La coscienza dei luoghi non è un libro facile da interpretare. Contiene materiali sparsi, mescolati – che, se avesse avuto il tempo, Becattini avrebbe trasformato in un libro compiuto. Il libro che non ha scritto – come il libro che non ha scritto Alfred Marshall e al quale Becattini dedica le sue congetture. Non è un libro che va letto dall’inizio. La chiave interpretativa è nel Capitolo 1 della Parte terza: “Per una via ordinata all’utopia. Alcune riflessioni sul pensiero di Alfred Marshall in tema di economia di mercato e di utopia comunista” (pp. 71-86).

Dimenticatevi delle recensioni (se le avete scorse) e leggete e rileggete questo straordinario per quanto breve testo, scarno, illuminante e anche commovente atto finale. Becattini parla di Marshall per parlare di se stesso: di un modello di pratica scientifica nel quale ha creduto. Ma anche per parlare di una concezione della relazione tra economia e società secondo la quale la dimensione economica delle relazioni tra gli individui deriva il suo significato profondo non dalla ricerca dell’efficienza ma della coesione sociale. Per Becattini – così come per Marshall – non si può separare economia e società. Non solo nella dimensione del consumo (e delle preferenze), ma anche nella dimensione della produzione. Perché la produzione è un fatto sociale: il modo in cui è organizzata questa fondamentale funzione segna la società.

In questo capitolo Becattini parla di un libro che Marshall non ha scritto, che avrebbe voluto scrivere e di cui abbiamo il titolo: Progress and Ideals. Dalle poche annotazioni che ha lasciato, Becattini ne ricostruisce il contenuto sullo sfondo dell’intera opera di Marshall, che compie un lungo percorso di ricerca e riflessione che precipita in alcuni temi di fondo.

Quale tipo di società presuppone (e richiede) l’economia di mercato?
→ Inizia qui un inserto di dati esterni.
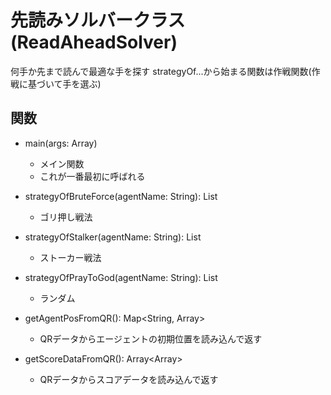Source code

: # 先読みソルバークラス(ReadAheadSolver)
何手か先まで読んで最適な手を探す
strategyOf...から始まる関数は作戦関数(作戦に基づいて手を選ぶ)

## 関数
- main(args: Array<String>)
	- メイン関数
	- これが一番最初に呼ばれる

- strategyOfBruteForce(agentName: String): List<Int>
	- ゴリ押し戦法

- strategyOfStalker(agentName: String): List<int>
	- ストーカー戦法

- strategyOfPrayToGod(agentName: String): List<Int>
	- ランダム

- getAgentPosFromQR(): Map<String, Array<Int>>
	- QRデータからエージェントの初期位置を読み込んで返す

- getScoreDataFromQR(): Array<Array<Int>>
	- QRデータからスコアデータを読み込んで返す

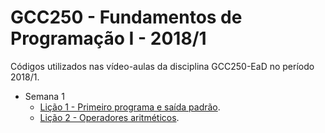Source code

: # GCC250 - Fundamentos de Programação I - 2018/1
Códigos utilizados nas vídeo-aulas da disciplina GCC250-EaD no período 2018/1.
- Semana 1
	- [Lição 1 - Primeiro programa e saída padrão](https://github.com/gcc250-ead/2018-1/tree/master/Semana%201/Li%C3%A7%C3%A3o%201%20-%20Primeiro%20programa%20e%20sa%C3%ADda%20padr%C3%A3o).
	- [Lição 2 - Operadores aritméticos](https://github.com/gcc250-ead/2018-1/tree/master/Semana%201/Li%C3%A7%C3%A3o%202%20-%20Operadores%20aritm%C3%A9ticos%20).
	
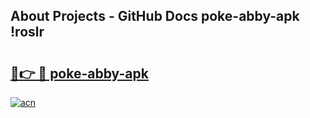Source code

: ## About Projects - GitHub Docs poke-abby-apk !roslr

# <h2><a href="https://andorid.site?title=poke-abby-apk&ref=04A">🔗👉 🔴 poke-abby-apk</a></h2>

[![acn](https://github.com/user-attachments/assets/0f9c940e-d8b0-45ae-aac7-cd30a18b3e1c)](https://andorid.site?title=poke-abby-apk&ref=04A)

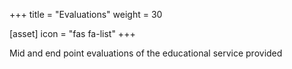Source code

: +++
title = "Evaluations"
weight = 30

[asset]
  icon = "fas fa-list"
+++

Mid and end point evaluations of the educational service provided
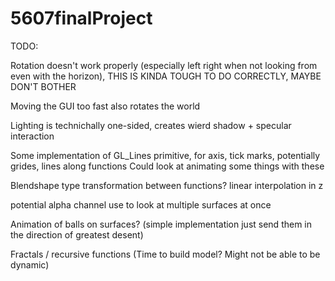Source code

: # 5607finalProject

TODO:


Rotation doesn't work properly (especially left right when
  not looking from even with the horizon), THIS IS KINDA TOUGH TO DO CORRECTLY, MAYBE DON'T BOTHER

Moving the GUI too fast also rotates the world

Lighting is technichally one-sided, creates wierd shadow + specular interaction

Some implementation of GL_Lines primitive, for axis, tick marks, potentially grides, lines along functions
  Could look at animating some things with these

Blendshape type transformation between functions? linear interpolation in z

potential alpha channel use to look at multiple surfaces at once

Animation of balls on surfaces? (simple implementation just send them in the direction of greatest desent)

Fractals / recursive functions (Time to build model? Might not be able to be dynamic)
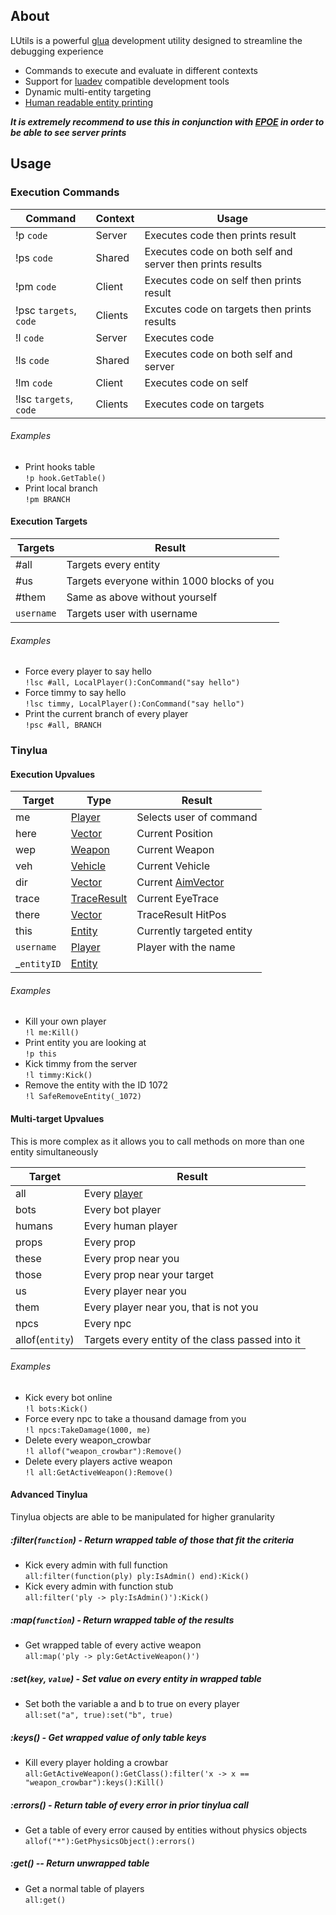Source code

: ## About
LUtils is a powerful [glua](https://wiki.facepunch.com/gmod) development utility designed to streamline the debugging experience
- Commands to execute and evaluate in different contexts
- Support for [luadev](https://github.com/Metastruct/luadev) compatible development tools
- Dynamic multi-entity targeting
- [Human readable entity printing](https://camo.githubusercontent.com/ebab261822c78a5fc6e88e18e59242c9dbdce9fef8a1acc62ded71392093cdb7/68747470733a2f2f63646e2e646973636f72646170702e636f6d2f6174746163686d656e74732f3136343737393238363937313135343433332f3731343237353834383232333435373335302f756e6b6e6f776e2e706e67)

***It is extremely recommend to use this in conjunction with [EPOE](https://github.com/Metastruct/EPOE) in order to be able to see server prints***

## Usage

### Execution Commands
| Command | Context | Usage  |
| ------------ | ------------ | ------------ |
| !p `code` | Server | Executes code then prints result |
| !ps `code` | Shared | Executes code on both self and server then prints results |
| !pm `code` | Client  | Executes code on self then prints result |
| !psc `targets`, `code` | Clients  | Excutes code on targets then prints results |
| !l `code`| Server | Executes code |
| !ls `code` | Shared | Executes code on both self and server|
| !lm `code`| Client | Executes code on self |
| !lsc `targets`, `code` | Clients | Executes code on targets

###### Examples
- Print hooks table  
`!p hook.GetTable()`
- Print local branch  
`!pm BRANCH`

#### Execution Targets
| Targets  | Result  |
| ------------ | ------------ |
| #all | Targets every entity  |
| #us | Targets everyone within 1000 blocks of you  |
| #them | Same as above without yourself |
| `username` | Targets user with username |

###### Examples
- Force every player to say hello  
`!lsc #all, LocalPlayer():ConCommand("say hello")`
- Force timmy to say hello  
`!lsc timmy, LocalPlayer():ConCommand("say hello")`
- Print the current branch of every player  
`!psc #all, BRANCH`


### Tinylua

#### Execution Upvalues
| Target | Type | Result  |
| ------------ | ------------ | ------------ |
| me | [Player](https://wiki.facepunch.com/gmod/Player) | Selects user of command  |
| here | [Vector](https://wiki.facepunch.com/gmod/Vector) | Current Position|
| wep | [Weapon](https://wiki.facepunch.com/gmod/Weapon) | Current Weapon |
| veh | [Vehicle](https://wiki.facepunch.com/gmod/Vehicle) | Current Vehicle|
| dir | [Vector](https://wiki.facepunch.com/gmod/Vector) | Current [AimVector](https://wiki.facepunch.com/gmod/Player:GetAimVector)|
| trace | [TraceResult](https://wiki.facepunch.com/gmod/Structures/TraceResult)| Current EyeTrace|
| there |[Vector](https://wiki.facepunch.com/gmod/Vector) | TraceResult HitPos|
| this |[Entity](https://wiki.facepunch.com/gmod/Entity)| Currently targeted entity|
| `username` | [Player](https://wiki.facepunch.com/gmod/Player) | Player with the name|
| _`entityID` | [Entity](https://wiki.facepunch.com/gmod/Entity) |

###### Examples
- Kill your own player  
`!l me:Kill()`
- Print entity you are looking at  
`!p this`
- Kick timmy from the server  
`!l timmy:Kick()`
- Remove the entity with the ID 1072  
`!l SafeRemoveEntity(_1072)`

#### Multi-target Upvalues
This is more complex as it allows you to call methods on more than one entity simultaneously

| Target | Result  |
| ------------ | ------------ |
| all  | Every [player](https://wiki.facepunch.com/gmod/Player) |
| bots | Every bot player |
| humans | Every human player |
| props | Every prop |
| these | Every prop near you |
| those | Every prop near your target |
| us | Every player near you |
| them | Every player near you, that is not you |
| npcs | Every npc |
| allof(`entity`) | Targets every entity of the class passed into it |

###### Examples
- Kick every bot online  
`!l bots:Kick()`
- Force every npc to take a thousand damage from you  
`!l npcs:TakeDamage(1000, me)`
- Delete every weapon_crowbar  
`!l allof("weapon_crowbar"):Remove()`
- Delete every players active weapon  
`!l all:GetActiveWeapon():Remove()`

#### Advanced Tinylua
Tinylua objects are able to be manipulated for higher granularity

##### :filter(`function`) - Return wrapped table of those that fit the criteria
- Kick every admin with full function  
`all:filter(function(ply) ply:IsAdmin() end):Kick()`
- Kick every admin with function stub  
`all:filter('ply -> ply:IsAdmin()'):Kick()`

##### :map(`function`) - Return wrapped table of the results
- Get wrapped table of every active weapon  
`all:map('ply -> ply:GetActiveWeapon()')`

##### :set(`key`, `value`) - Set value on every entity in wrapped table
- Set both the variable a and b to true on every player  
`all:set("a", true):set("b", true)`

##### :keys() - Get wrapped value of only table keys
- Kill every player holding a crowbar  
`all:GetActiveWeapon():GetClass():filter('x -> x == "weapon_crowbar"):keys():Kill()`

##### :errors() - Return table of every error in prior tinylua call
- Get a table of every error caused by entities without physics objects  
`allof("*"):GetPhysicsObject():errors()`

##### :get() -- Return unwrapped table
- Get a normal table of players  
`all:get()`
Una domanda fondativa per Marshall, che costringe l’economista ad andare oltre l’analisi del funzionamento dell’economia di mercato – che è il suo oggetto di studio principale. Perché il tema veramente importante per Marshall è il modello di società non il modello di economia. Il problema economico – che Karl Polanyi avrebbe definito molti anni dopo il “problema della sussistenza” – lo devi comunque risolvere, e il modo in cui lo risolvi non è neutrale rispetto alle forme dell’organizzazione sociale e alla sua configurazione (e distribuzione) di costi e benefici.
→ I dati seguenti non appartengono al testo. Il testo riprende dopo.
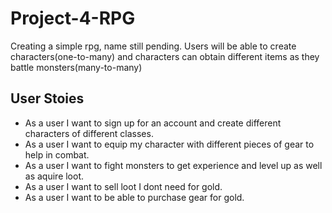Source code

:# Project-4-RPG

Creating a simple rpg, name still pending.  Users will be able to create characters(one-to-many) and characters can obtain different items as they battle monsters(many-to-many)

## User Stoies

* As a user I want to sign up for an account and create different characters of different classes.
* As a user I want to equip my character with different pieces of gear to help in combat.
* As a user I want to fight monsters to get experience and level up as well as aquire loot.
* As a user I want to sell loot I dont need for gold.
* As a user I want to  be able to purchase gear for gold.
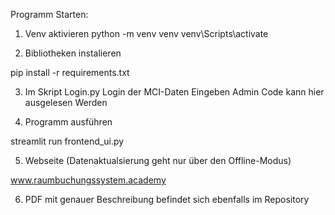 Programm Starten:

1. Venv aktivieren 
python -m venv venv
venv\Scripts\activate

2. Bibliotheken instalieren

pip install -r requirements.txt

3. Im Skript Login.py Login der MCI-Daten Eingeben
Admin Code kann hier ausgelesen Werden

4. Programm ausführen

streamlit run frontend_ui.py

5. Webseite (Datenaktualsierung geht nur über den Offline-Modus)

www.raumbuchungssystem.academy

6. PDF mit genauer Beschreibung befindet sich ebenfalls im Repository 

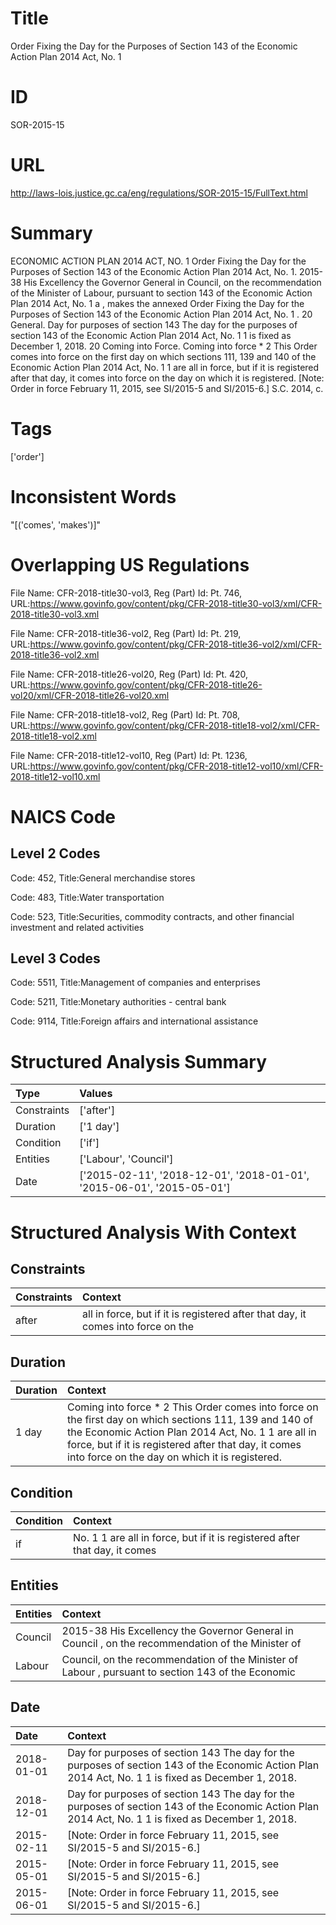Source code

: # Title
Order Fixing the Day for the Purposes of Section 143 of the Economic Action Plan 2014 Act, No. 1


# ID
SOR-2015-15

# URL
http://laws-lois.justice.gc.ca/eng/regulations/SOR-2015-15/FullText.html


# Summary
ECONOMIC ACTION PLAN 2014 ACT, NO.
1 Order Fixing the Day for the Purposes of Section 143 of the Economic Action Plan 2014 Act, No. 1.
2015-38 His Excellency the Governor General in Council, on the recommendation of the Minister of Labour, pursuant to section 143 of the  Economic Action Plan 2014 Act, No. 1 a , makes the annexed  Order Fixing the Day for the Purposes of Section 143 of the Economic Action Plan 2014 Act, No. 1 .
20 General.
Day for purposes of section 143 The day for the purposes of section 143 of the  Economic Action Plan 2014 Act, No. 1 1  is fixed as December 1, 2018.
20 Coming into Force.
Coming into force * 2 This Order comes into force on the first day on which sections 111, 139 and 140 of the  Economic Action Plan 2014 Act, No. 1 1  are all in force, but if it is registered after that day, it comes into force on the day on which it is registered.
[Note: Order in force February 11, 2015,  see  SI/2015-5 and SI/2015-6.] S.C. 2014, c.


# Tags
['order']


# Inconsistent Words
"[('comes', 'makes')]"


# Overlapping US Regulations
File Name: CFR-2018-title30-vol3, Reg (Part) Id: Pt. 746, URL:https://www.govinfo.gov/content/pkg/CFR-2018-title30-vol3/xml/CFR-2018-title30-vol3.xml

File Name: CFR-2018-title36-vol2, Reg (Part) Id: Pt. 219, URL:https://www.govinfo.gov/content/pkg/CFR-2018-title36-vol2/xml/CFR-2018-title36-vol2.xml

File Name: CFR-2018-title26-vol20, Reg (Part) Id: Pt. 420, URL:https://www.govinfo.gov/content/pkg/CFR-2018-title26-vol20/xml/CFR-2018-title26-vol20.xml

File Name: CFR-2018-title18-vol2, Reg (Part) Id: Pt. 708, URL:https://www.govinfo.gov/content/pkg/CFR-2018-title18-vol2/xml/CFR-2018-title18-vol2.xml

File Name: CFR-2018-title12-vol10, Reg (Part) Id: Pt. 1236, URL:https://www.govinfo.gov/content/pkg/CFR-2018-title12-vol10/xml/CFR-2018-title12-vol10.xml




# NAICS Code
## Level 2 Codes
Code: 452, Title:General merchandise stores

Code: 483, Title:Water transportation

Code: 523, Title:Securities, commodity contracts, and other financial investment and related activities




## Level 3 Codes
Code: 5511, Title:Management of companies and enterprises

Code: 5211, Title:Monetary authorities - central bank

Code: 9114, Title:Foreign affairs and international assistance







# Structured Analysis Summary
| Type        | Values                                                                 |
|:------------|:-----------------------------------------------------------------------|
| Constraints | ['after']                                                              |
| Duration    | ['1 day']                                                              |
| Condition   | ['if']                                                                 |
| Entities    | ['Labour', 'Council']                                                  |
| Date        | ['2015-02-11', '2018-12-01', '2018-01-01', '2015-06-01', '2015-05-01'] |


# Structured Analysis With Context
 


## Constraints
| Constraints   | Context                                                                          |
|:--------------|:---------------------------------------------------------------------------------|
| after         | all in force, but if it is registered after that day, it comes into force on the |


## Duration
| Duration   | Context                                                                                                                                                                                                                                                                   |
|:-----------|:--------------------------------------------------------------------------------------------------------------------------------------------------------------------------------------------------------------------------------------------------------------------------|
| 1 day      | Coming into force * 2 This Order comes into force on the first day on which sections 111, 139 and 140 of the  Economic Action Plan 2014 Act, No. 1 1  are all in force, but if it is registered after that day, it comes into force on the day on which it is registered. |


## Condition
| Condition   | Context                                                                    |
|:------------|:---------------------------------------------------------------------------|
| if          | No. 1 1 are all in force, but if it is registered after that day, it comes |


## Entities
| Entities   | Context                                                                                            |
|:-----------|:---------------------------------------------------------------------------------------------------|
| Council    | 2015-38 His Excellency the Governor General in  Council , on the recommendation of the Minister of |
| Labour     | Council, on the recommendation of the Minister of Labour , pursuant to section 143 of the Economic |


## Date
| Date       | Context                                                                                                                                               |
|:-----------|:------------------------------------------------------------------------------------------------------------------------------------------------------|
| 2018-01-01 | Day for purposes of section 143 The day for the purposes of section 143 of the  Economic Action Plan 2014 Act, No. 1 1  is fixed as December 1, 2018. |
| 2018-12-01 | Day for purposes of section 143 The day for the purposes of section 143 of the  Economic Action Plan 2014 Act, No. 1 1  is fixed as December 1, 2018. |
| 2015-02-11 | [Note: Order in force February 11, 2015,  see  SI/2015-5 and SI/2015-6.]                                                                              |
| 2015-05-01 | [Note: Order in force February 11, 2015,  see  SI/2015-5 and SI/2015-6.]                                                                              |
| 2015-06-01 | [Note: Order in force February 11, 2015,  see  SI/2015-5 and SI/2015-6.]                                                                              |


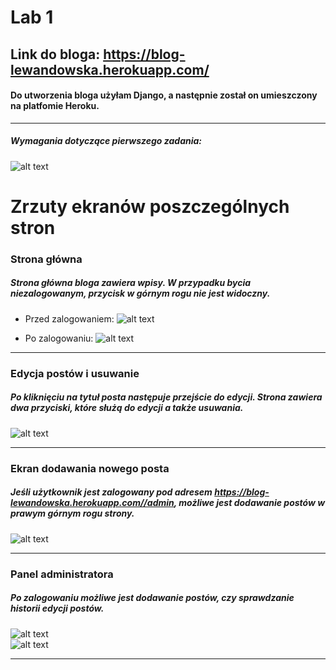 # Lab 1

## Link do bloga: https://blog-lewandowska.herokuapp.com/  
#### Do utworzenia bloga użyłam Django, a następnie został on umieszczony na platfomie Heroku. 


---
####
##### Wymagania dotyczące pierwszego zadania:
####

![alt text](https://i.imgur.com/5amOJqU.png)

# Zrzuty ekranów poszczególnych stron

### Strona główna
##### Strona główna bloga zawiera wpisy. W przypadku bycia niezalogowanym, przycisk w górnym rogu nie jest widoczny.
####

- Przed zalogowaniem:
![alt text](https://i.imgur.com/uCwNDK7.png)  

- Po zalogowaniu:
![alt text](https://i.imgur.com/j59VJR0.png)


---
### Edycja postów i usuwanie
##### Po kliknięciu na tytuł posta następuje przejście do edycji. Strona zawiera dwa przyciski, które służą do edycji a także usuwania.
####

![alt text](https://i.imgur.com/W8y8A9J.png)  


---
### Ekran dodawania nowego posta
##### Jeśli użytkownik jest zalogowany pod adresem https://blog-lewandowska.herokuapp.com//admin, możliwe jest dodawanie postów w prawym górnym rogu strony.

![alt text](https://i.imgur.com/xFLBCE0.png)  


---
### Panel administratora
##### Po zalogowaniu możliwe jest dodawanie postów, czy sprawdzanie historii edycji postów.  

![alt text](https://i.imgur.com/P4EFERL.png)  
![alt text](https://i.imgur.com/spvRRMp.png)


---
Per Marshall l’economia di mercato non è un punto di arrivo, e ne sottolinea (come molti altri economisti, certo) la sua storicità. La storicizzazione apre a un progetto politico, che nelle mani di uno studioso diventa utopia. Ma è un’utopia economica, non solo sociale (o politica). In particolare, è un’utopia che riguarda l’organizzazione sociale della produzione. L’utopia permette di declinare la tensione tra presente e futuro in Marshall, così come in Becattini.

La coscienza dei luoghi contiene i materiali per un libro non scritto, che Giacomo Becattini avrebbe forse voluto scrivere. Avrebbe parlato dell’organizzazione sociale della produzione che riteneva compatibile con una società migliore di quella presente. Perché Becattini (come Marshall) non riteneva che “l’economia di mercato [fosse] la soluzione definitiva del problema economico dell’umanità” (p. 75). Se vi interessa l’utopia economica – l’utopia di un modello di produzione, in particolare – che Becattini ha abbozzatto, leggete questa raccolta di testi. Non per condividerla o per rifiutarla, ma per capirla. Non cercateci altro, perché è già molto – e il tema è attuale, importante, affascinante.